OPINIÃO

E se o jaburu tivesse morrido?

Por Moisés Mendes / Publicado em 26 de outubro de 2017

Foto: Agência Brasil

Foto: Agência Brasil

O psicanalista Contardo Calligaris já socorreu a aflição culposa dos que desejam em algum momento a morte de alguém como vingança. Calligaris escreveu em artigo que desejar a morte é tão natural quanto desejar o nascimento de uma criança. Sim, não só os criminosos desejam a morte vingativa, escreveu Calligaris, que esta semana poderia socorrer muita gente.

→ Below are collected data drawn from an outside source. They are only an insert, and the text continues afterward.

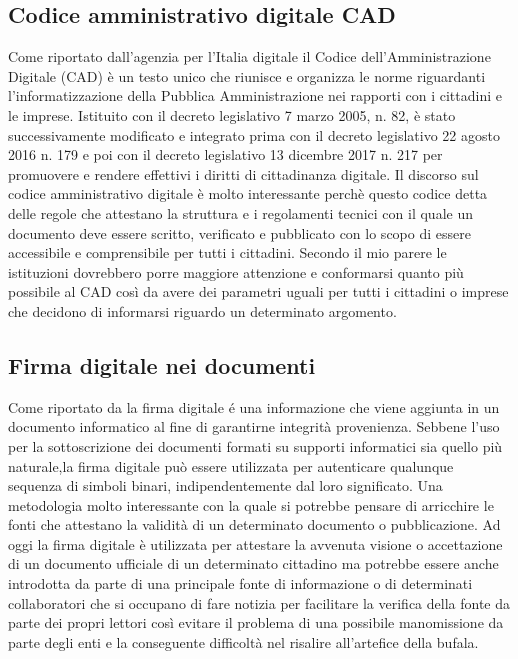 \documentclass{article}
\begin{document}
\subsection{Codice amministrativo digitale CAD}
Come riportato dall'agenzia per l'Italia digitale \cite{giacalone2007normativa}
il Codice dell'Amministrazione Digitale (CAD) è un testo unico che riunisce e organizza le norme riguardanti l'informatizzazione della Pubblica Amministrazione nei rapporti con i cittadini e le imprese. Istituito con il decreto legislativo 7 marzo 2005, n. 82, è stato successivamente modificato e integrato prima con il decreto legislativo 22 agosto 2016 n. 179 e poi con il decreto legislativo 13 dicembre 2017 n. 217 per promuovere e rendere effettivi i diritti di cittadinanza digitale.
Il discorso sul codice amministrativo digitale è molto interessante perchè questo codice detta delle regole che attestano la struttura e i regolamenti tecnici con il quale un documento deve essere scritto, verificato e pubblicato con lo scopo di essere accessibile e comprensibile per tutti i cittadini.
Secondo il mio parere le istituzioni dovrebbero porre maggiore attenzione e conformarsi quanto più possibile al CAD così da avere dei parametri uguali per tutti i cittadini o imprese che decidono di informarsi riguardo un determinato argomento.

\subsection{Firma digitale nei documenti}
Come riportato da \cite{terranova1998firma} la firma digitale é una informazione che viene aggiunta in un documento informatico al fine di garantirne integrità provenienza. Sebbene l'uso per la sottoscrizione dei documenti formati su supporti informatici sia quello più naturale,la firma digitale può essere utilizzata per autenticare qualunque sequenza di simboli binari, indipendentemente dal loro significato.
Una metodologia molto interessante con la quale si potrebbe pensare di arricchire le fonti che attestano la validità di un determinato documento o pubblicazione.
Ad oggi la firma digitale è utilizzata per attestare la avvenuta visione o accettazione di un documento ufficiale di un determinato cittadino ma potrebbe essere anche introdotta da parte di una principale fonte di informazione o di determinati collaboratori che si occupano di fare notizia per facilitare la verifica della fonte da parte dei propri lettori così evitare il problema di una possibile manomissione da parte degli enti e la conseguente difficoltà nel risalire all'artefice della bufala.
\end{document}
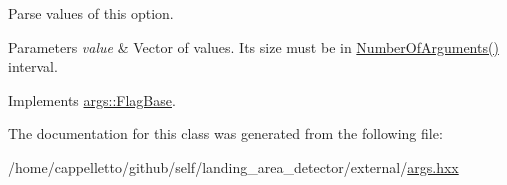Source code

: Parse values of this option.


\begin{DoxyParams}{Parameters}
{\em value} & Vector of values. It\textquotesingle{}s size must be in \hyperlink{classargs_1_1_action_flag_aa341976acd895df15fb2bfe7182c48eb}{Number\+Of\+Arguments()} interval. \\
\hline
\end{DoxyParams}


Implements \hyperlink{classargs_1_1_flag_base_a3421d9a595c9426dc73f62604cdee84f}{args\+::\+Flag\+Base}.



The documentation for this class was generated from the following file\+:\begin{DoxyCompactItemize}
\item 
/home/cappelletto/github/self/landing\+\_\+area\+\_\+detector/external/\hyperlink{args_8hxx}{args.\+hxx}\end{DoxyCompactItemize}
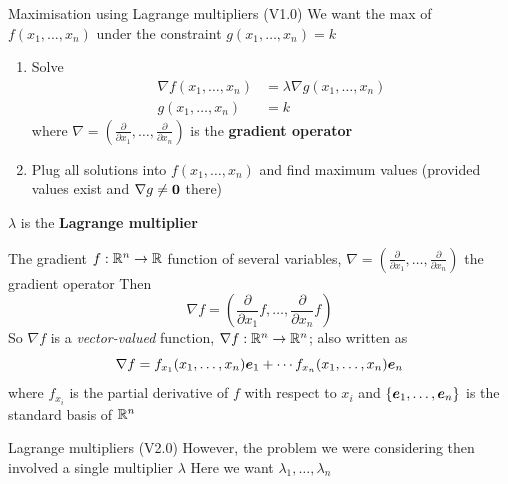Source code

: \documentclass[aspectratio=169]{beamer}\usepackage[]{graphicx}\usepackage[]{xcolor}
\begin{document}
\begin{frame}{Maximisation using Lagrange multipliers (V1.0)}
    We want the max of $f(x_1,\ldots,x_n)$ under the constraint $g(x_1,\ldots,x_n)=k$
    \begin{enumerate}
    \item Solve
    \begin{align*}
    \nabla f(x_1,\ldots,x_n) &= \lambda\nabla g(x_1,\ldots,x_n) \\
    g(x_1,\ldots,x_n) &= k
    \end{align*}
    where $\nabla=(\frac{\partial}{\partial x_1},\ldots,\frac{\partial}{\partial x_n})$ is the \textbf{gradient operator}
    \item Plug all solutions into $f(x_1,\ldots,x_n)$ and find maximum values (provided values exist and $\nabla g\neq \b0$ there)
    \end{enumerate}
    \vfill
    $\lambda$ is the \textbf{Lagrange multiplier}
\end{frame}
    
    
\begin{frame}{The gradient}
    $f:\mathbb{R}^n\to\mathbb{R}$ function of several variables, $\nabla=\left(\frac{\partial}{\partial x_1},\ldots,\frac{\partial}{\partial x_n}\right)$ the gradient operator
    \vfill
    Then
    \[
    \nabla f = \left(
    \frac{\partial}{\partial x_1}f,\ldots,
    \frac{\partial}{\partial x_n}f
    \right)
    \]
    \vfill
    So $\nabla f$ is a \emph{vector-valued} function, $\nabla f:\mathbb{R}^n\to\mathbb{R}^n$; also written as
    \[
    \nabla f = f_{x_1}(x_1,\ldots,x_n)\bm{e}_1+\cdots f_{x_n}(x_1,\ldots,x_n)\bm{e}_n
    \]
    where $f_{x_i}$ is the partial derivative of $f$ with respect to $x_i$ and $\{\bm{e}_1,\ldots,\bm{e}_n\}$ is the standard basis of $\mathbb{R}^n$
\end{frame}

\begin{frame}{Lagrange multipliers (V2.0)}
        However, the problem we were considering then involved a single multiplier $\lambda$
        \vfill
        Here we want $\lambda_1,\ldots,\lambda_n$
\end{frame}
\end{document}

É tão óbvio, mas fica mais confortável com o aval de um psicanalista talentoso também como escritor. Milhões desejaram a morte do jaburu-da-mala, quando o homem foi levado às pressas para o hospital de Brasília na quarta-feira, tanto quanto milhões desejam a morte de Lula. O Facebook teve engarrafamento de vodus. Cheguei a desejar que a torcida contra o jaburu estivesse certa, mas depois revisei minha posição, que explico mais adiante.

Não há por que se constranger por desejar a morte do sujeito protegido pela Câmara da acusação de que é chefe de quadrilha. Só assim afastaríamos o capo do Quadrilhão do poder, antes que ele saqueie e destrua o país.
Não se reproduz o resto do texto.